Make sure you have installed [Huggingface](https://huggingface.co/docs/transformers/installation).

Look at the [Models-Section](https://huggingface.co/models) to search for a pretrained Model that fits your needs.
Make sure to look for models that fit your language and target sentiments. You should also have a look on the data which the model was trained on. The closer this data matches your own, the more likely the model will produce reasonable results.

### Downloading the Model

You can download your model and package it into a pipeline in a single command.
This might take a while the first time you execute this command.

GPUs vastly accelerate the inference process. If you have a recent NVidia GPU at hand, you can add `device = 0`. 
If you don't, you can set `device = -1`.

In [8]:
from transformers import pipeline
sentiment_analysis = pipeline("sentiment-analysis",model="siebert/sentiment-roberta-large-english", device=-1)

### Load your Data

You need to load your data into memory and clean it up as far as possible. If you get poor results, you can try to remove emojis, double punctuation, and so on. Also, check if your model is called `cased`, in which case it differentiates between `Trump` and `trump`.

### Splitting your Texts into Sentences

Most models can only handle individual sentences (easily). You hence need to split your texts into single sentences. After splitting and classifying, you will need to come up with a good way to recombine those sentences, e.g., by taking the average of all sentences, or looking at the data passage by passage.

A suitable, easy package to do this is [Sentence Splitter](https://github.com/mediacloud/sentence-splitter).

In [9]:
from sentence_splitter import split_text_into_sentences
sentences = split_text_into_sentences(
    text='This is a paragraph. It contains several sentences. "But why," you ask?',
    language='en'
)

for sent in sentences:
    print(sent)

This is a paragraph.
It contains several sentences.
"But why," you ask?
This is a paragraph.
It contains several sentences.
"But why," you ask?


### Classifying your Sentences

For this notebook, we will use some sample sentences.

In [10]:
sentences = [
    "Computational Social Sciences is super exciting.",
    "Working on projects can be really boring."
]

In [11]:
scores = sentiment_analysis(sentences)

for score, sent in zip(scores, sentences):
    print(f"\"{sent}\"", 'is classified as', score['label'], "with confidence", score['score'])
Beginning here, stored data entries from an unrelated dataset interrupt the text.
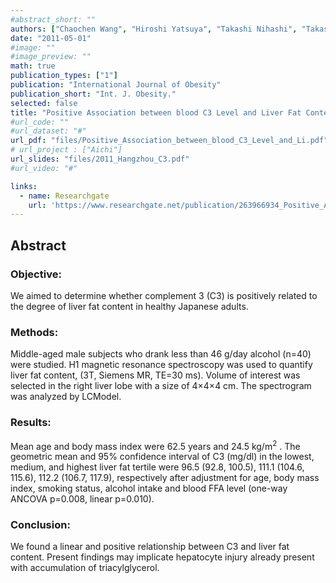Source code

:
 ```yaml
---
#abstract_short: ""
authors: ["Chaochen Wang", "Hiroshi Yatsuya", "Takashi Nihashi", "Takashi Muramatsu", "Koji Tamakoshi", "Yuanying Li", "Kunihiro Matsushita", "Yo Hotta", "Hiroshi Fukatsu", "Hideaki Toyoshima"]
date: "2011-05-01"
#image: ""
#image_preview: ""
math: true
publication_types: ["1"]
publication: "International Journal of Obesity"
publication_short: "Int. J. Obesity."
selected: false
title: "Positive Association between blood C3 Level and Liver Fat Content Quantified by 1H Magnetic Resonance Spectroscopy in Japanese Men"
#url_code: ""
#url_dataset: "#"
url_pdf: "files/Positive_Association_between_blood_C3_Level_and_Li.pdf"
# url_project : ["Aichi"]
url_slides: "files/2011_Hangzhou_C3.pdf"
#url_video: "#"

links:
  - name: Researchgate
    url: 'https://www.researchgate.net/publication/263966934_Positive_Association_between_blood_C3_Level_and_Liver_Fat_Content_Quantified_by_1H_Magnetic_Resonance_Spectroscopy_in_Japanese_Men'
---
```


## Abstract

### Objective:
We aimed to determine whether complement 3 (C3) is positively related to the degree of liver fat content in healthy Japanese adults.

### Methods:
Middle-aged male subjects who drank less than 46 g/day alcohol (n=40) were studied. H1 magnetic resonance spectroscopy was used to quantify liver fat content, (3T, Siemens MR, TE=30 ms). Volume of interest was selected in the right liver lobe with a size of 4×4×4 cm. The spectrogram was analyzed by LCModel.

### Results:
Mean age and body mass index were 62.5 years and 24.5 kg/m<sup>2</sup> . The geometric mean and 95% confidence interval of C3 (mg/dl) in the lowest, medium, and highest liver fat tertile were 96.5 (92.8, 100.5), 111.1 (104.6, 115.6), 112.2 (106.7, 117.9), respectively after adjustment for age, body mass index, smoking status, alcohol intake and blood FFA level (one-way ANCOVA p=0.008, linear p=0.010).

### Conclusion:
We found a linear and positive relationship between C3 and liver fat content. Present findings may implicate hepatocyte injury already present with accumulation of triacylglycerol.
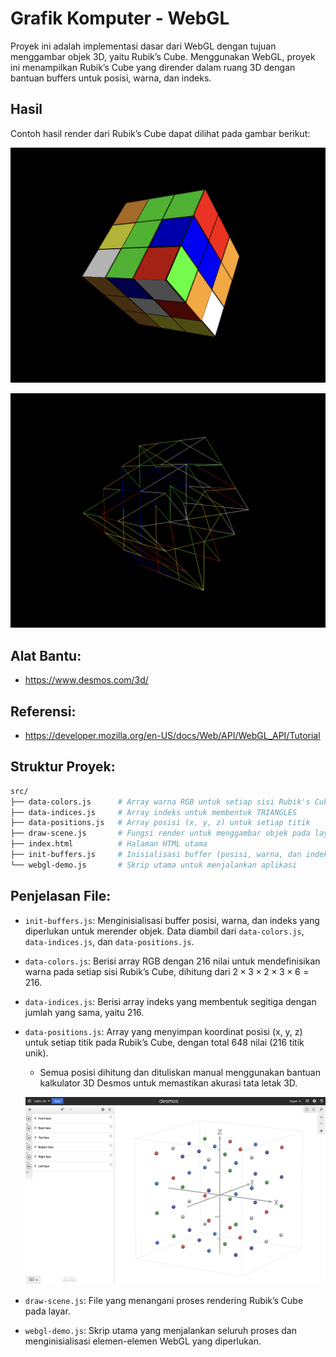 # Grafik Komputer - WebGL

Proyek ini adalah implementasi dasar dari WebGL dengan tujuan menggambar objek 3D, yaitu Rubik’s Cube. Menggunakan WebGL, proyek ini menampilkan Rubik’s Cube yang dirender dalam ruang 3D dengan bantuan buffers untuk posisi, warna, dan indeks.

## Hasil

Contoh hasil render dari Rubik’s Cube dapat dilihat pada gambar berikut:

![img1](img/img1.png)

![img2](img/img2.png)

## Alat Bantu:

- https://www.desmos.com/3d/

## Referensi:

- https://developer.mozilla.org/en-US/docs/Web/API/WebGL_API/Tutorial

## Struktur Proyek:
```sh
src/
├── data-colors.js      # Array warna RGB untuk setiap sisi Rubik's Cube
├── data-indices.js     # Array indeks untuk membentuk TRIANGLES
├── data-positions.js   # Array posisi (x, y, z) untuk setiap titik
├── draw-scene.js       # Fungsi render untuk menggambar objek pada layar
├── index.html          # Halaman HTML utama
├── init-buffers.js     # Inisialisasi buffer (posisi, warna, dan indeks)
└── webgl-demo.js       # Skrip utama untuk menjalankan aplikasi
```

## Penjelasan File:

- `init-buffers.js`: Menginisialisasi buffer posisi, warna, dan indeks yang diperlukan untuk merender objek. Data diambil dari `data-colors.js`, `data-indices.js`, dan `data-positions.js`.

- `data-colors.js`: Berisi array RGB dengan 216 nilai untuk mendefinisikan warna pada setiap sisi Rubik’s Cube, dihitung dari $2 \times 3 \times 2 \times 3 \times 6 = 216$.

- `data-indices.js`: Berisi array indeks yang membentuk segitiga dengan jumlah yang sama, yaitu 216.

- `data-positions.js`: Array yang menyimpan koordinat posisi (x, y, z) untuk setiap titik pada Rubik’s Cube, dengan total 648 nilai (216 titik unik).

    - Semua posisi dihitung dan dituliskan manual menggunakan bantuan kalkulator 3D Desmos untuk memastikan akurasi tata letak 3D.

    ![Desmos 3D](img/img3.jpg)

- `draw-scene.js`: File yang menangani proses rendering Rubik’s Cube pada layar.

- `webgl-demo.js`: Skrip utama yang menjalankan seluruh proses dan menginisialisasi elemen-elemen WebGL yang diperlukan.
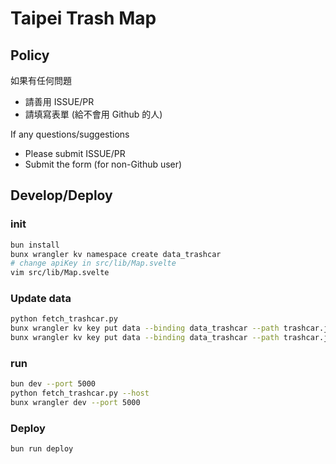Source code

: # Taipei Trash Map

## Policy

如果有任何問題

- 請善用 ISSUE/PR
- 請填寫表單 (給不會用 Github 的人)

If any questions/suggestions

- Please submit ISSUE/PR
- Submit the form (for non-Github user)

## Develop/Deploy

### init

```bash
bun install
bunx wrangler kv namespace create data_trashcar
# change apiKey in src/lib/Map.svelte
vim src/lib/Map.svelte
```

### Update data

```bash
python fetch_trashcar.py
bunx wrangler kv key put data --binding data_trashcar --path trashcar.json --local
bunx wrangler kv key put data --binding data_trashcar --path trashcar.json
```

### run

```bash
bun dev --port 5000
python fetch_trashcar.py --host
bunx wrangler dev --port 5000
```

### Deploy

```bash
bun run deploy
```
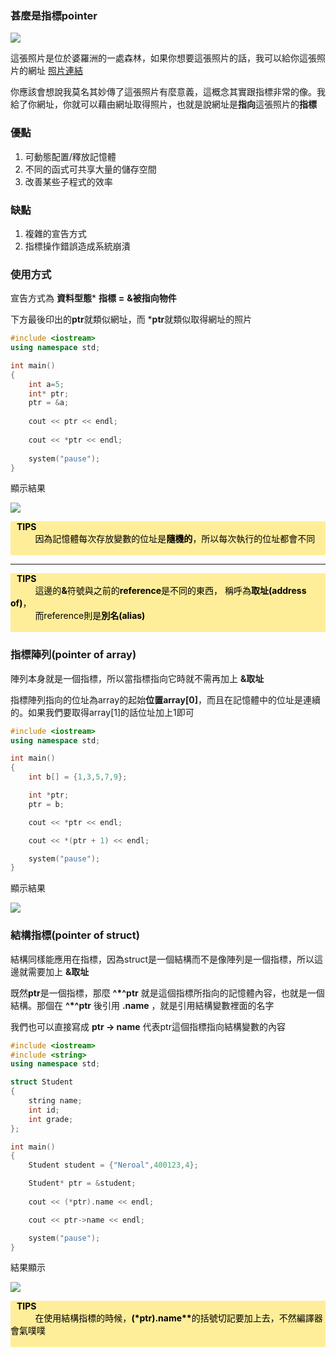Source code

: ### 甚麼是指標pointer

![](https://i.imgur.com/HDQ9Ig8.jpg)

這張照片是位於婆羅洲的一處森林，如果你想要這張照片的話，我可以給你這張照片的網址
 [照片連結](https://i.imgur.com/HDQ9Ig8.jpg "https://i.imgur.com/HDQ9Ig8.jpg") 

你應該會想說我莫名其妙傳了這張照片有麼意義，這概念其實跟指標非常的像。我給了你網址，你就可以藉由網址取得照片，也就是說網址是**指向**這張照片的**指標**

### 優點
1. 可動態配置/釋放記憶體
2. 不同的函式可共享大量的儲存空間
3. 改善某些子程式的效率

### 缺點
1. 複雜的宣告方式
2. 指標操作錯誤造成系統崩潰

### 使用方式
宣告方式為 **資料型態*** **指標** **=** **&被指向物件**

下方最後印出的**ptr**就類似網址，而 ***ptr**就類似取得網址的照片

```c++
#include <iostream>
using namespace std;

int main()
{
    int a=5;
    int* ptr;
    ptr = &a;
    
    cout << ptr << endl;
    
    cout << *ptr << endl;
    
    system("pause");
}

```
顯示結果

![](https://i.imgur.com/upXupV4.png)

<div style="background-color:#FFEE99;">
<b><font color="black">&nbsp&nbsp TIPS</font></b>
<br>
<font color="black">&nbsp&nbsp&nbsp&nbsp&nbsp&nbsp&nbsp&nbsp&nbsp&nbsp因為記憶體每次存放變數的位址是<b>隨機的</b>，所以每次執行的位址都會不同<br></br> </font>
</div>

---

<div style="background-color:#FFEE99;">
<b><font color="black">&nbsp&nbsp TIPS</font></b>
<br>
<font color="black">&nbsp&nbsp&nbsp&nbsp&nbsp&nbsp&nbsp&nbsp&nbsp&nbsp這邊的<b>&</b>符號與之前的<b>reference</b>是不同的東西，
稱呼為<b>取址(address of)</b>，<br>&nbsp&nbsp&nbsp&nbsp&nbsp&nbsp&nbsp&nbsp&nbsp&nbsp而reference則是<b>別名(alias)</b><br></br> </font>
</div>



### 指標陣列(pointer of array)
陣列本身就是一個指標，所以當指標指向它時就不需再加上 **&取址** 

指標陣列指向的位址為array的起始**位置array[0]**，而且在記憶體中的位址是連續的。如果我們要取得array[1]的話位址加上1即可
```c++
#include <iostream>
using namespace std;

int main()
{
    int b[] = {1,3,5,7,9};

    int *ptr;
    ptr = b;

    cout << *ptr << endl;

    cout << *(ptr + 1) << endl;

    system("pause");
}

```

顯示結果 

![](https://i.imgur.com/vBWcBdW.png)

### 結構指標(pointer of struct)
結構同樣能應用在指標，因為struct是一個結構而不是像陣列是一個指標，所以這邊就需要加上 **&取址**

既然**ptr**是一個指標，那麼 **^*^ptr** 就是這個指標所指向的記憶體內容，也就是一個結構。那個在 **^*^ptr** 後引用 **.name** ，就是引用結構變數裡面的名字

我們也可以直接寫成 **ptr -> name** 代表ptr這個指標指向結構變數的內容

```c++
#include <iostream>
#include <string>
using namespace std;

struct Student
{
    string name;
    int id;
    int grade;
};

int main()
{
    Student student = {"Neroal",400123,4};

    Student* ptr = &student;
    
    cout << (*ptr).name << endl;

    cout << ptr->name << endl;

    system("pause");
}
```
結果顯示 

![](https://i.imgur.com/16qGCiz.png)

<div style="background-color:#FFEE99;">
<b><font color="black">&nbsp&nbsp TIPS</font></b>
<br>
<font color="black">&nbsp&nbsp&nbsp&nbsp&nbsp&nbsp&nbsp&nbsp&nbsp&nbsp在使用結構指標的時候，<b>(*ptr).name**</b>的括號切記要加上去，不然編譯器會氣噗噗<br></br> </font>
</div>





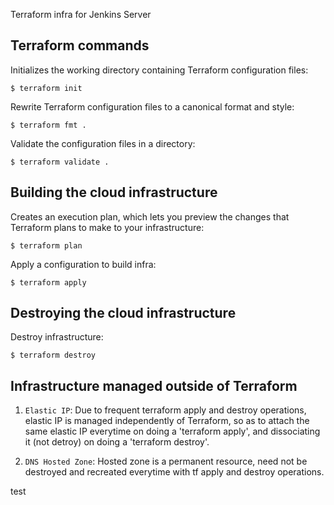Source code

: Terraform infra for Jenkins Server
## Terraform commands

  Initializes the working directory containing Terraform configuration files:

```console
$ terraform init
```

  Rewrite Terraform configuration files to a canonical format and style:

```console
$ terraform fmt .
```

  Validate the configuration files in a directory:

```console
$ terraform validate .
```

## Building the cloud infrastructure

   Creates an execution plan, which lets you preview the changes that Terraform plans to make to your infrastructure:

```console
$ terraform plan
```

   Apply a configuration to build infra:

```console
$ terraform apply
```

## Destroying the cloud infrastructure

   Destroy infrastructure:

```console
$ terraform destroy  
```
## Infrastructure managed outside of Terraform  

1. `Elastic IP`: Due to frequent terraform apply and destroy operations, elastic IP is managed independently of Terraform, so as to attach the same elastic IP everytime on doing a 'terraform apply', and dissociating it (not detroy) on doing a 'terraform destroy'.  

2. `DNS Hosted Zone`: Hosted zone is a permanent resource, need not be destroyed and recreated everytime with tf apply and destroy operations.  

test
"Computational Social Sciences is super exciting." is classified as POSITIVE with confidence 0.9985401630401611
"Working on projects can be really boring." is classified as NEGATIVE with confidence 0.9992350339889526
"Computational Social Sciences is super exciting." is classified as POSITIVE with confidence 0.9985401630401611
"Working on projects can be really boring." is classified as NEGATIVE with confidence 0.9992350339889526


If you have more than 10 sentences, you should split the data into multiple batches. You can also iterate over each sentence individually in that case. `tqdm` is a very good package to monitor your progress.

In [12]:
from tqdm import tqdm

scores = []

for sent in tqdm(sentences, ncols=50):
    score = sentiment_analysis([ sent ])
    scores.append(score)

100%|███████████████| 2/2 [00:00<00:00,  4.23it/s]



#### Footnotes
[1] [Sentiment analysis](https://en.wikipedia.org/wiki/Sentiment_analysis)

## Convert anything to text before working with it

https://pypi.org/project/striprtf/

# Homework

Get data - even if not all of it, show that you can get it.